Con La più lunga ora – in scena al Piccolo Eliseo di Roma fino al 21 maggio – Vinicio Marchioni ce la dona questa poesia con una sensibilità immensa e inaspettata su di un palcoscenico – ora bianco ora luce – di fogli accartocciati e veli trasparenti sul fondo, a nascondere le ombre di Ruben Rigillo – in un ritmato accompagnamento dal vivo – e di Milena Mancini che, con pacata naturalezza veste le memorie di Una Donna, di Sibilla Aleramo.
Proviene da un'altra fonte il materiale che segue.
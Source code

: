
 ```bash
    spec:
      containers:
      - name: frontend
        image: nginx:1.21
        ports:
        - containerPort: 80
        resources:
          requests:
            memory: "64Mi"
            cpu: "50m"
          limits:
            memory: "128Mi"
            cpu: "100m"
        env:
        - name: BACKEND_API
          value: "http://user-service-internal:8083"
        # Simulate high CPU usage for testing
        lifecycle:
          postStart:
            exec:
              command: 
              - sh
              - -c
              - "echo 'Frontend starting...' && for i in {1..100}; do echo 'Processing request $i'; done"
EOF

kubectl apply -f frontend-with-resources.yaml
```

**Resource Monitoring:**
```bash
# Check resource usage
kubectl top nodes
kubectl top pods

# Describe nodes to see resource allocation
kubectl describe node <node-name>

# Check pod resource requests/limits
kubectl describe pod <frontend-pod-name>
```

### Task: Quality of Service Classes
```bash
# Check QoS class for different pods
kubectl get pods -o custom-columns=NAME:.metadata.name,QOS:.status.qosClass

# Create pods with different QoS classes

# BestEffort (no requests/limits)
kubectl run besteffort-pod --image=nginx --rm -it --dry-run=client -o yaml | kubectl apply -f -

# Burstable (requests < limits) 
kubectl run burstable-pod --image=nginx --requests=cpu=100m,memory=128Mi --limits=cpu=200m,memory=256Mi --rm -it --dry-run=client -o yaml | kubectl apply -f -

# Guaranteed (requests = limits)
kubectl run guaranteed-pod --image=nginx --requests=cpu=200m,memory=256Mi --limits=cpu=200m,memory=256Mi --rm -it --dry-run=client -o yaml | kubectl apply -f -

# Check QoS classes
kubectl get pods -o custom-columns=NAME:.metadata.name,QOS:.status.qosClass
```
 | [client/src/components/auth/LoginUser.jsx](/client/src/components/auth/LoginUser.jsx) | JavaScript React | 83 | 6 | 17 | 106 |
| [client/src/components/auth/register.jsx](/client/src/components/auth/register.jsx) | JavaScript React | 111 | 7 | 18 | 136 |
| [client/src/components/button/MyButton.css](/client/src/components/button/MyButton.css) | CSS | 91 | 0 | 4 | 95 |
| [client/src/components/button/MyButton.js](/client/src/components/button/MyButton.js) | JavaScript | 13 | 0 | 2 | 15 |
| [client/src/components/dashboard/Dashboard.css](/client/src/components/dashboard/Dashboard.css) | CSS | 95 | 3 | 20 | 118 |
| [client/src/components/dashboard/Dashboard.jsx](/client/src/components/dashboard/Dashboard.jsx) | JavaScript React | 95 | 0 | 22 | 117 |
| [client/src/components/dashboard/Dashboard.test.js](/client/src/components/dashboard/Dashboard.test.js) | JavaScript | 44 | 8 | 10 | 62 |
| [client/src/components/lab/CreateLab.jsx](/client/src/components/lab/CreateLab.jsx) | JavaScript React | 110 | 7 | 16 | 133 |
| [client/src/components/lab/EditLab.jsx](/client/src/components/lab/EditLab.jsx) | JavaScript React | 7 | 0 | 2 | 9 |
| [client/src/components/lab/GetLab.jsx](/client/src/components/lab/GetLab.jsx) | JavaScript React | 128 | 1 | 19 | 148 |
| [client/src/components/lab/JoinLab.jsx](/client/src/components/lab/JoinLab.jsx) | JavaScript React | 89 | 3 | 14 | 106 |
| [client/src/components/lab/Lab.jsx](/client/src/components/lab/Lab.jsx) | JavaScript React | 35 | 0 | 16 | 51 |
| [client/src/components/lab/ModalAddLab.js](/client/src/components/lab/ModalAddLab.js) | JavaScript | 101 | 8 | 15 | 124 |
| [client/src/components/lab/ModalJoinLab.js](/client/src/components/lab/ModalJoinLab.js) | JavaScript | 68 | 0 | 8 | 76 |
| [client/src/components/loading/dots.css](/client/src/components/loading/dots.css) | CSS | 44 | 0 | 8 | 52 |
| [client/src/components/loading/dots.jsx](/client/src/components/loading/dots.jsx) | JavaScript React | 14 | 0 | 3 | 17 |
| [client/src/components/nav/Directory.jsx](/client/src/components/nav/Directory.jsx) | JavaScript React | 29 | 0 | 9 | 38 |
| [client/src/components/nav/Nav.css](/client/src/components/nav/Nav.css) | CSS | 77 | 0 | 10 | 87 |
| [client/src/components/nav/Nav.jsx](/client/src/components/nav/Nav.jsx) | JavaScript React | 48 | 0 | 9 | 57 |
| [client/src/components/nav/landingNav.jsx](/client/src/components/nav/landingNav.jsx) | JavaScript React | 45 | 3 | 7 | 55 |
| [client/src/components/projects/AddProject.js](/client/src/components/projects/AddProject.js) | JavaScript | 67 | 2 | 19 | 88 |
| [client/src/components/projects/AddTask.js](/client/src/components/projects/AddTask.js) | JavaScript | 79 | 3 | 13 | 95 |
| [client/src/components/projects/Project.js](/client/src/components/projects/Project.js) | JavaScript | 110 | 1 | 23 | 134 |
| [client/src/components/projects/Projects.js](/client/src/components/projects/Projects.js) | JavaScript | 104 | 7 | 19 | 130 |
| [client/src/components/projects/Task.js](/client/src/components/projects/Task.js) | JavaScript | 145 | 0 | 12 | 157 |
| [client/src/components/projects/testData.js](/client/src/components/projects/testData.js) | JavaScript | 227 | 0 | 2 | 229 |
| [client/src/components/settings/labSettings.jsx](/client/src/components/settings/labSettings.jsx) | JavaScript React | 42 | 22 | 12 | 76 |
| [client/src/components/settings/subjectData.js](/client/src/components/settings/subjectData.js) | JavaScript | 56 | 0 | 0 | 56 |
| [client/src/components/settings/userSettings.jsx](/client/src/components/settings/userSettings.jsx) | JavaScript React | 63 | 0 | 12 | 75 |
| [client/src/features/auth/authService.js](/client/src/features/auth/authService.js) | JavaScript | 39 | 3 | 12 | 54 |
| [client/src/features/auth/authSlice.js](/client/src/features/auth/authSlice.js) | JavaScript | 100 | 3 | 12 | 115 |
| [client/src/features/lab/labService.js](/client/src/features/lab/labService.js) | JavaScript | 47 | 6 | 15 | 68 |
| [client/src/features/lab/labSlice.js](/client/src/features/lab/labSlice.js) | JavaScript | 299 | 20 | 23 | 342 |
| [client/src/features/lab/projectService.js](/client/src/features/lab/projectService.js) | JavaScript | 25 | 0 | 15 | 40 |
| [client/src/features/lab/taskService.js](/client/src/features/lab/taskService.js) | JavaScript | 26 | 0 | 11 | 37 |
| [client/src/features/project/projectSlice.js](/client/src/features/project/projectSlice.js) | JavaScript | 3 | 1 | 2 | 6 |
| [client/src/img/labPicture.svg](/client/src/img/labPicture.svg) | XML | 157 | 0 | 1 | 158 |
Il più lungo giorno è il titolo originario dell’unico prosimetro (pubblicato in seguito come Canti Orfici) di Dino Campana, uno dei nostri primi poeti del ‘900. Un Dino Campana che, dopo quattordici anni di manicomio – ormai ingoiato dalla follia, dalla sifilide, dalla paralisi e dall’amore – vive la sua ultima e lunga ora immerso nei ricordi, che ascoltiamo in una ripetizione quasi ossessiva – tipica dei suoi versi – ora dalla sua stessa bocca ora da quella di Sibilla: le madri, il manicomio, la poesia. La confusione di questi due animi diede vita a tre mesi intensi di amore malato, fatto di urla e percosse – di cui si nutrirono voracemente – che logorò l’uno e fece fuggire l’altra.
È così forte l’empatia che Marchioni e la Mancini creano con il pubblico che quell’odore d’amore di cui tanto parlano sembra quasi di percepirlo sospeso a mezz’aria così come le emozioni che cominciano a sbatterci addosso, come una perenne e continua alba d’amore. I cambi di umore di lui ci gelano, i cambi di amore di lei ci suonano nelle orecchie creando pathos e suggestione e ci disegnano mondi nella mente, avvicinandoci senza esitazione alle metafore simboliche delle poesie di Campana.
Sono la compostezza e l’umiltà con cui questa storia ci viene consegnata a renderla preziosa, quasi come un tesoro sacro da custodire anche nella nostra memoria. Quasi come un sogno. Applausi.